> _Work task_
Look through the data below and say how many of its lines contain "nonumber", adding nothing else.

====== Data under study ======

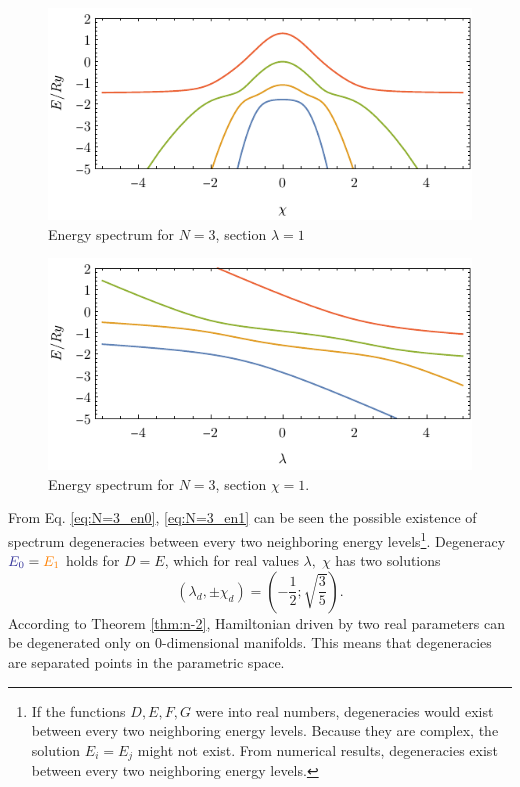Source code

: \begin{figure}[h]
    \centering
    \includegraphics[scale=1.3]{../img/N=3_energiesl.pdf}
    \vspace{-3pt}\caption{Energy spectrum for $N=3$, section $\lambda=1$}
    \label{fig:N=3_energiesl}
\end{figure}
\begin{figure}[h]
    \centering
    \includegraphics[scale=1.3]{../img/N=3_energiesc.pdf}
    \vspace{-3pt}\caption{Energy spectrum for $N=3$, section $\chi=1$.}
    \label{fig:N=3_energiesc}
\end{figure}

From Eq. \ref{eq:N=3_en0}, \ref{eq:N=3_en1} can be seen the possible existence of spectrum degeneracies between every two neighboring energy levels\footnote{If the functions $D,E,F,G$ were into real numbers, degeneracies would exist between every two neighboring energy levels. Because they are complex, the solution $E_i=E_j$ might not exist. From numerical results, degeneracies exist between every two neighboring energy levels.}. Degeneracy $\bluee{E_0}=\textcolor{orange}{E_1}$ holds for $D=E$, which for real values $\lambda,\;\chi$ has two solutions
\begin{equation}
    (\lambda_d,\pm \chi_d)=\left(-\frac{1}{2};\sqrt{\frac{3}{5}}\right).
\end{equation}
According to Theorem \ref{thm:n-2}, Hamiltonian driven by two real parameters can be degenerated only on 0-dimensional manifolds. This means that degeneracies are separated points in the parametric space.

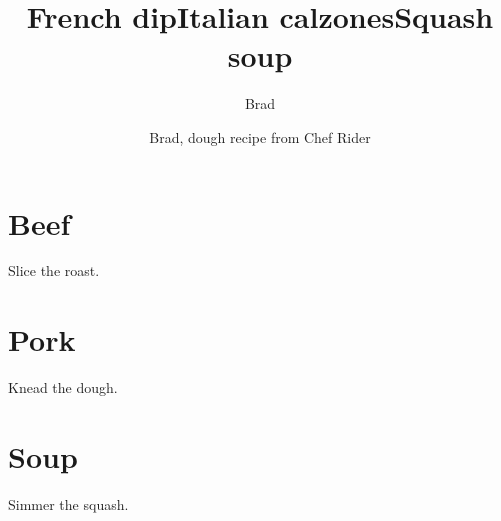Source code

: \documentclass{recipemini}
\begin{document}
\tableofcontents
\section{Beef}
\author{Brad}
\title{French dip}

Slice the roast.
\section{Pork}
\author{Brad, dough recipe from Chef Rider}
\title{Italian calzones}

Knead the dough.
\section{Soup}
\title{Squash soup}

Simmer the squash.
\end{document}
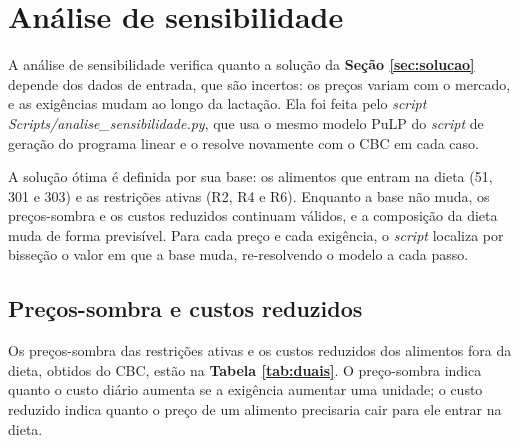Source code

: \documentclass[a4paper,12pt]{article}
\begin{document}
\section{Análise de sensibilidade}\label{sec:sensibilidade}

A análise de sensibilidade verifica quanto a solução da \textbf{Seção \ref{sec:solucao}} depende dos dados de entrada, que são incertos: os preços variam com o mercado, e as exigências mudam ao longo da lactação. Ela foi feita pelo \textit{script Scripts/\allowbreak analise\_\allowbreak sensibilidade.py}, que usa o mesmo modelo PuLP do \textit{script} de geração do programa linear e o resolve novamente com o CBC em cada caso.

A solução ótima é definida por sua base: os alimentos que entram na dieta (51, 301 e 303) e as restrições ativas (R2, R4 e R6). Enquanto a base não muda, os preços-sombra e os custos reduzidos continuam válidos, e a composição da dieta muda de forma previsível. Para cada preço e cada exigência, o \textit{script} localiza por bisseção o valor em que a base muda, re-resolvendo o modelo a cada passo.

\subsection{Preços-sombra e custos reduzidos}

Os preços-sombra das restrições ativas e os custos reduzidos dos alimentos fora da dieta, obtidos do CBC, estão na \textbf{Tabela \ref{tab:duais}}. O preço-sombra indica quanto o custo diário aumenta se a exigência aumentar uma unidade; o custo reduzido indica quanto o preço de um alimento precisaria cair para ele entrar na dieta.
\end{document}
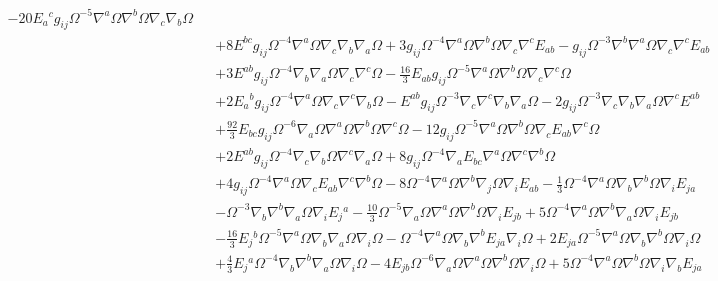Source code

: \documentclass[10pt,letterpaper]{article}
\numberwithin{equation}{section}
\begin{document}
\begin{eqnarray}
- 20 E_{a}{}^{c} g_{ij} \Omega^{-5} \nabla^{a}\Omega \nabla^{b}\Omega \nabla_{c}\nabla_{b}\Omega\nonumber\\
&& + 8 E^{bc} g_{ij} \Omega^{-4} \nabla^{a}\Omega \nabla_{c}\nabla_{b}\nabla_{a}\Omega
+ 3 g_{ij} \Omega^{-4} \nabla^{a}\Omega \nabla^{b}\Omega \nabla_{c}\nabla^{c}E_{ab}
-  g_{ij} \Omega^{-3} \nabla^{b}\nabla^{a}\Omega \nabla_{c}\nabla^{c}E_{ab}\nonumber\\
&& + 3 E^{ab} g_{ij} \Omega^{-4} \nabla_{b}\nabla_{a}\Omega \nabla_{c}\nabla^{c}\Omega
-  \tfrac{16}{3} E_{ab} g_{ij} \Omega^{-5} \nabla^{a}\Omega \nabla^{b}\Omega \nabla_{c}\nabla^{c}\Omega\nonumber\\
&& + 2 E_{a}{}^{b} g_{ij} \Omega^{-4} \nabla^{a}\Omega \nabla_{c}\nabla^{c}\nabla_{b}\Omega
-  E^{ab} g_{ij} \Omega^{-3} \nabla_{c}\nabla^{c}\nabla_{b}\nabla_{a}\Omega
- 2 g_{ij} \Omega^{-3} \nabla_{c}\nabla_{b}\nabla_{a}\Omega \nabla^{c}E^{ab}\nonumber\\
&& + \tfrac{92}{3} E_{bc} g_{ij} \Omega^{-6} \nabla_{a}\Omega \nabla^{a}\Omega \nabla^{b}\Omega \nabla^{c}\Omega
- 12 g_{ij} \Omega^{-5} \nabla^{a}\Omega \nabla^{b}\Omega \nabla_{c}E_{ab} \nabla^{c}\Omega\nonumber\\
&& + 2 E^{ab} g_{ij} \Omega^{-4} \nabla_{c}\nabla_{b}\Omega \nabla^{c}\nabla_{a}\Omega
+ 8 g_{ij} \Omega^{-4} \nabla_{a}E_{bc} \nabla^{a}\Omega \nabla^{c}\nabla^{b}\Omega\nonumber\\
&& + 4 g_{ij} \Omega^{-4} \nabla^{a}\Omega \nabla_{c}E_{ab} \nabla^{c}\nabla^{b}\Omega
- 8 \Omega^{-4} \nabla^{a}\Omega \nabla^{b}\nabla_{j}\Omega \nabla_{i}E_{ab}
-  \tfrac{1}{3} \Omega^{-4} \nabla^{a}\Omega \nabla_{b}\nabla^{b}\Omega \nabla_{i}E_{ja}\nonumber\\
&& -  \Omega^{-3} \nabla_{b}\nabla^{b}\nabla_{a}\Omega \nabla_{i}E_{j}{}^{a}
-  \tfrac{10}{3} \Omega^{-5} \nabla_{a}\Omega \nabla^{a}\Omega \nabla^{b}\Omega \nabla_{i}E_{jb}
+ 5 \Omega^{-4} \nabla^{a}\Omega \nabla^{b}\nabla_{a}\Omega \nabla_{i}E_{jb}\nonumber\\
&& -  \tfrac{16}{3} E_{j}{}^{b} \Omega^{-5} \nabla^{a}\Omega \nabla_{b}\nabla_{a}\Omega \nabla_{i}\Omega
-  \Omega^{-4} \nabla^{a}\Omega \nabla_{b}\nabla^{b}E_{ja} \nabla_{i}\Omega
+ 2 E_{ja} \Omega^{-5} \nabla^{a}\Omega \nabla_{b}\nabla^{b}\Omega \nabla_{i}\Omega\nonumber\\
&& + \tfrac{4}{3} E_{j}{}^{a} \Omega^{-4} \nabla_{b}\nabla^{b}\nabla_{a}\Omega \nabla_{i}\Omega
- 4 E_{jb} \Omega^{-6} \nabla_{a}\Omega \nabla^{a}\Omega \nabla^{b}\Omega \nabla_{i}\Omega
+ 5 \Omega^{-4} \nabla^{a}\Omega \nabla^{b}\Omega \nabla_{i}\nabla_{b}E_{ja}\nonumber\\

\end{eqnarray}
\end{document}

======

> _Result of this task_
10